If The Tree of Global Warming Fell In The Living Rooms of The American Press And No One Reported It Would It Make A Sound?

An open request to the British Press. In addition to absolutely kicking the arse of your counterparts in the American unofficially state-run media on the subject of so-called “climate change” – your next story should be about how and why they have ignored this story completely.

Call them up. Interview them. Get them on the record as to how this story that you all are exploiting, like the fabled last oil reserve buried deep in a caribou’s hindquarters, is nary worth a mention by our Rip Van Winkle Press. Perpetually trapped in a mental time warp between an early club-you-over-the-head 1990’s Mtv raising awareness campaign and it’s discredited future.

They have plenty of time to procrasturbate over Sarah Palin’s hand notes, perpetuating Government Motor’s smear campaign against Toyota, or some dude setting the World’s Record for hugs yet can’t dedicate anyone to covering the Greatest Con Game In The History of Ever.

It makes The Sting look like The Flea Bite.

Cheerio. Pip-pip. And all that other hoo-ha, Old Chum. Have at it.

UPDATE: Thanks to all you Instapunditeers and Big Journalism visitors.
Doing the jobs American “journalists” don’t want to do on this issue.


  1. This is getting more and more disturbing. The media in the US does not want to explore the issue at all. But the missing data, the scientists who are talking about the temps in the early part of the last millenium. Personally, I do not have a problem with “green” energy (whether or not it is causing global warming, all that crap going in the air can’t be good for my lungs), but I do have a problem with government mandates based upon scare-mongering, and not facts.

  2. The American educational system abounds with teachers and students incapable of rational thought. Of what value then is a press that provides information enabling an informed decision?

  3. Some of the UK Telegraph’s bloggers have already mentioned this, but no, they have not (yet) made it a front page story.

    Given that the ToL is owned by Murdoch, you’d think he’d want to do this.

  4. California bought $300billion ($300,000,000,000.00) worth of carbon credit bonds.
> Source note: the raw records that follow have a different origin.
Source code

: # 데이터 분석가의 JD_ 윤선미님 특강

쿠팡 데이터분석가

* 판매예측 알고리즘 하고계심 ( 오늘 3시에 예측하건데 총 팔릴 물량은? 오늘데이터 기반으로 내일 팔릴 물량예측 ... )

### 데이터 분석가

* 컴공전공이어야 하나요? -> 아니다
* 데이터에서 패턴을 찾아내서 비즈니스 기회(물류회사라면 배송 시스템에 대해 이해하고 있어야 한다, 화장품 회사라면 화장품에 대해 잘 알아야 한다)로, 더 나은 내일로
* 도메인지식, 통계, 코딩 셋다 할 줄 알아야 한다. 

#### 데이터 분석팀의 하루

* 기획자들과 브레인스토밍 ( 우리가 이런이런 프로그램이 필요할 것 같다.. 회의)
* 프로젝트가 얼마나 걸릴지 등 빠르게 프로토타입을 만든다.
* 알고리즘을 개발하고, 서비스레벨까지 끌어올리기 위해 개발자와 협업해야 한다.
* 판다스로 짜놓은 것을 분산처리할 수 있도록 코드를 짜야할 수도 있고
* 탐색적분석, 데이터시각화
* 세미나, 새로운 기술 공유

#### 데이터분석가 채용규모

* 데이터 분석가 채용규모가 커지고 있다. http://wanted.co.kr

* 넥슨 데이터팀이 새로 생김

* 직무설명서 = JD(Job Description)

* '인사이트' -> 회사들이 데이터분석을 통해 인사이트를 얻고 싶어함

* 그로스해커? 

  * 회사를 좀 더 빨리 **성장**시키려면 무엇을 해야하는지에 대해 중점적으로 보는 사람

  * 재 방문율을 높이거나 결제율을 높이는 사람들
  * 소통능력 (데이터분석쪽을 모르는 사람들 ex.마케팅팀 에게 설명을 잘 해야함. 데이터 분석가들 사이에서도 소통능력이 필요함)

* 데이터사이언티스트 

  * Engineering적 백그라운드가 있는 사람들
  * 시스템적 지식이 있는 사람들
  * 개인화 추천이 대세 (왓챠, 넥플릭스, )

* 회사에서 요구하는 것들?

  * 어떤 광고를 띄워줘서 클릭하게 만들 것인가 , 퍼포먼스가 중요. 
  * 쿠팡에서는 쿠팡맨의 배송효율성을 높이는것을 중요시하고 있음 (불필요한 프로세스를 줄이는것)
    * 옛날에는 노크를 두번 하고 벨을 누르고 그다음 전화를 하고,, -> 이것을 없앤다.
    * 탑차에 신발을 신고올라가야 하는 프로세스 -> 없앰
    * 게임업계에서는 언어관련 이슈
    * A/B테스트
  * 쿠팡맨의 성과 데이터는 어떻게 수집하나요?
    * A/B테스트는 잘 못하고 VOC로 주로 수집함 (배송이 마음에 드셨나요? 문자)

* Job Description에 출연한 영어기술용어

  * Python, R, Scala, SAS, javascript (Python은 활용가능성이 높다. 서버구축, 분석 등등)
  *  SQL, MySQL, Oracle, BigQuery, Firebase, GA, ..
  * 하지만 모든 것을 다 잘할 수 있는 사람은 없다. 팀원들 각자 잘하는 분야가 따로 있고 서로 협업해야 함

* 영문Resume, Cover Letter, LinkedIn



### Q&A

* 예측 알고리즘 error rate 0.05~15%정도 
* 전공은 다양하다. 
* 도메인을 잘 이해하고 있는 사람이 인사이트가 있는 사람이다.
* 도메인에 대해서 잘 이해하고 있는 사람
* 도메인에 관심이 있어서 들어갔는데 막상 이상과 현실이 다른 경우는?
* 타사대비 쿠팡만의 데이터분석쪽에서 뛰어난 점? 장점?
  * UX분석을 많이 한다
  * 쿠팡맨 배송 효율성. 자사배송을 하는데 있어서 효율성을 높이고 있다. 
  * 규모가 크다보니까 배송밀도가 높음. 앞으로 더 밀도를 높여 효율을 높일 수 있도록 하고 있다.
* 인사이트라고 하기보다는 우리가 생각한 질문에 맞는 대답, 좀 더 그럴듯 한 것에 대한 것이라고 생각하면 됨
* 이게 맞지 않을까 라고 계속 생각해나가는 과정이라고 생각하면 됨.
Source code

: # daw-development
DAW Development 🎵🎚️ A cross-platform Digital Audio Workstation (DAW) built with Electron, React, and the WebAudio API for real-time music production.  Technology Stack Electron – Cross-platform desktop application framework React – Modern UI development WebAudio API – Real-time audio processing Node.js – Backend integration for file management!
If they admit AGW was a hoax the value of these bonds drops like a stone. Perhaps that is why the American media refuses to cover this story.

  5. The US MSM are useful idiots for the Left and if the radical Left was actually to take over our great country, said journalists would be some of the first to be lined up against the wall; no one likes a traitor, even one to their profession, since they are not trustworthy. We have seen how useful idiots are treated throughtout history, but our useful idiots know nothing of history.

  6. I had completely forgotten about California’s purchase of $ 300B in carbon credit bonds. Damn, we are all “screwed”. But I do hope that the British Press begins to tweak the American Lame Stream Media on their refusal to acknowledge the overwhelming EVIDENCE of the AGW HOAX.

  7. This “tree falling in the forest” meme originated with Bishop George Berkeley, 1685 – 1753, as an epistemological proposition that “to be is to be perceived” (esse est percipi). As an Anglican Bishop, Berkeley meant that since God perceives all things, accepting the existence of Material Reality requires also that a Deity exists– absent a Divine Eye, the material/physical world has no reality.

    Boswell’s “Life of Johnson” relates that when Boswell asked his celebrated friend to refute Berkeley’s premise, Dr. Johnson sent a stone flying with a mighty kick, proclaiming, “I refute him thus!” For many, Johnson’s “kick test” has remained definitive.

    In the U.S., feckless and hyper-politicized mass media apparently cannot cope with much beyond celebrity gossip and puerile rants against opponents straying beyond bounds of orthodox PCBS. Over time, so-called journalists exhibiting this herd mentality may wander off the reservation, but by then the only breaking news will be their oafish attempts to reconcile and justify themselves. Meantime, anyone seeking a current, informed grasp of Climategate et al. had best rely exclusively on alternative (web-based) sources, updated by the hour.

  8. If we in the UK do this for you, would you chaps promise to stop all that whooping and hollering you do when someone scores a downtouch or puts the big ball through that hoop with the net. It disturbs the the gardeners when they’re mowing our lawns. Thanks awfully.

    In most esteemed regard to you in the colonies.

    LV Green of Bumblingham.

  9. Absolutely. As soon as you all can stop looting the food court when some mary in his frilly coloured summer britches bounces a ball off his head into a net the size of four SUVs.